- **PROMPT**
Copy each line in the data that includes the word "index".

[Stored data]

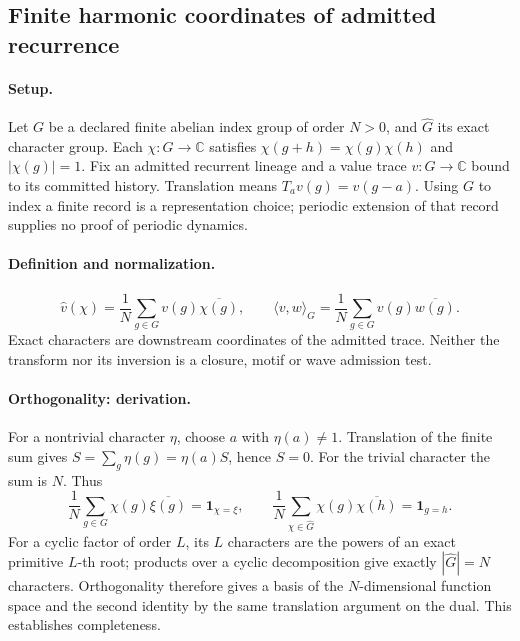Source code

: \subsection{Finite harmonic coordinates of admitted recurrence}
\label{sec:finite-harmonics}
\paragraph{Setup.}
Let \(G\) be a declared finite abelian index group of order \(N>0\), and
\(\widehat G\) its exact character group. Each \(\chi:G\to\mathbb C\)
satisfies \(\chi(g+h)=\chi(g)\chi(h)\) and \(|\chi(g)|=1\).
Fix an admitted recurrent lineage and a value trace \(v:G\to\mathbb C\)
bound to its committed history. Translation means \(T_a v(g)=v(g-a)\).
Using \(G\) to index a finite record is a representation choice; periodic
extension of that record supplies no proof of periodic dynamics.

\paragraph{Definition and normalization.}
\begin{equation}
\widehat v(\chi)=\frac1N\sum_{g\in G}v(g)\overline{\chi(g)},
\qquad \langle v,w\rangle_G=\frac1N\sum_{g\in G}v(g)\overline{w(g)}.
\label{eq:fourier-transform}
\end{equation}
Exact characters are downstream coordinates of the admitted trace. Neither
the transform nor its inversion is a closure, motif or wave admission test.

\paragraph{Orthogonality: derivation.}
For a nontrivial character \(\eta\), choose \(a\) with \(\eta(a)\ne1\).
Translation of the finite sum gives \(S=\sum_g\eta(g)=\eta(a)S\), hence
\(S=0\). For the trivial character the sum is \(N\). Thus
\begin{equation}
\frac1N\sum_{g\in G}\chi(g)\overline{\xi(g)}
=\mathbf1_{\chi=\xi},\qquad
\frac1N\sum_{\chi\in\widehat G}\chi(g)\overline{\chi(h)}
=\mathbf1_{g=h}.
\label{eq:fourier-orthogonality}
\end{equation}
For a cyclic factor of order \(L\), its \(L\) characters are the powers of
an exact primitive \(L\)-th root; products over a cyclic decomposition give
exactly \(|\widehat G|=N\) characters. Orthogonality therefore gives a basis
of the \(N\)-dimensional function space and the second identity by the same
translation argument on the dual. This establishes completeness.

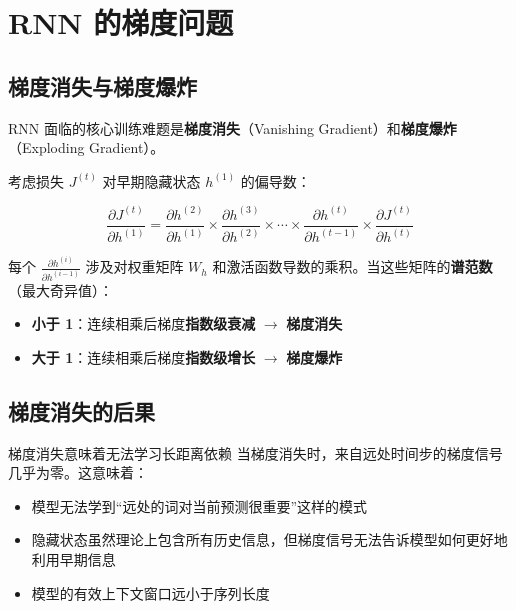 \documentclass[a4paper]{article}
\begin{document}
\section{RNN 的梯度问题}

\subsection{梯度消失与梯度爆炸}

RNN 面临的核心训练难题是\textbf{梯度消失}（Vanishing Gradient）和\textbf{梯度爆炸}（Exploding Gradient）。





考虑损失 $J^{(t)}$ 对早期隐藏状态 $h^{(1)}$ 的偏导数：

$$\frac{\partial J^{(t)}}{\partial h^{(1)}} = \frac{\partial h^{(2)}}{\partial h^{(1)}} \times \frac{\partial h^{(3)}}{\partial h^{(2)}} \times \cdots \times \frac{\partial h^{(t)}}{\partial h^{(t-1)}} \times \frac{\partial J^{(t)}}{\partial h^{(t)}}$$

每个 $\frac{\partial h^{(i)}}{\partial h^{(i-1)}}$ 涉及对权重矩阵 $W_h$ 和激活函数导数的乘积。当这些矩阵的\textbf{谱范数}（最大奇异值）：

\begin{itemize}
    \item \textbf{小于 1}：连续相乘后梯度\textbf{指数级衰减} $\rightarrow$ \textbf{梯度消失}
    \item \textbf{大于 1}：连续相乘后梯度\textbf{指数级增长} $\rightarrow$ \textbf{梯度爆炸}
\end{itemize}





\subsection{梯度消失的后果}

\begin{warningbox}{梯度消失意味着无法学习长距离依赖}
当梯度消失时，来自远处时间步的梯度信号几乎为零。这意味着：
\begin{itemize}
    \item 模型无法学到``远处的词对当前预测很重要''这样的模式
    \item 隐藏状态虽然理论上包含所有历史信息，但梯度信号无法告诉模型如何更好地利用早期信息
    \item 模型的有效上下文窗口远小于序列长度
\end{itemize}
\end{warningbox}
\end{document}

- **WRITTEN SOLUTION**
Let \(G\) be a declared finite abelian index group of order \(N>0\), and
Using \(G\) to index a finite record is a representation choice; periodic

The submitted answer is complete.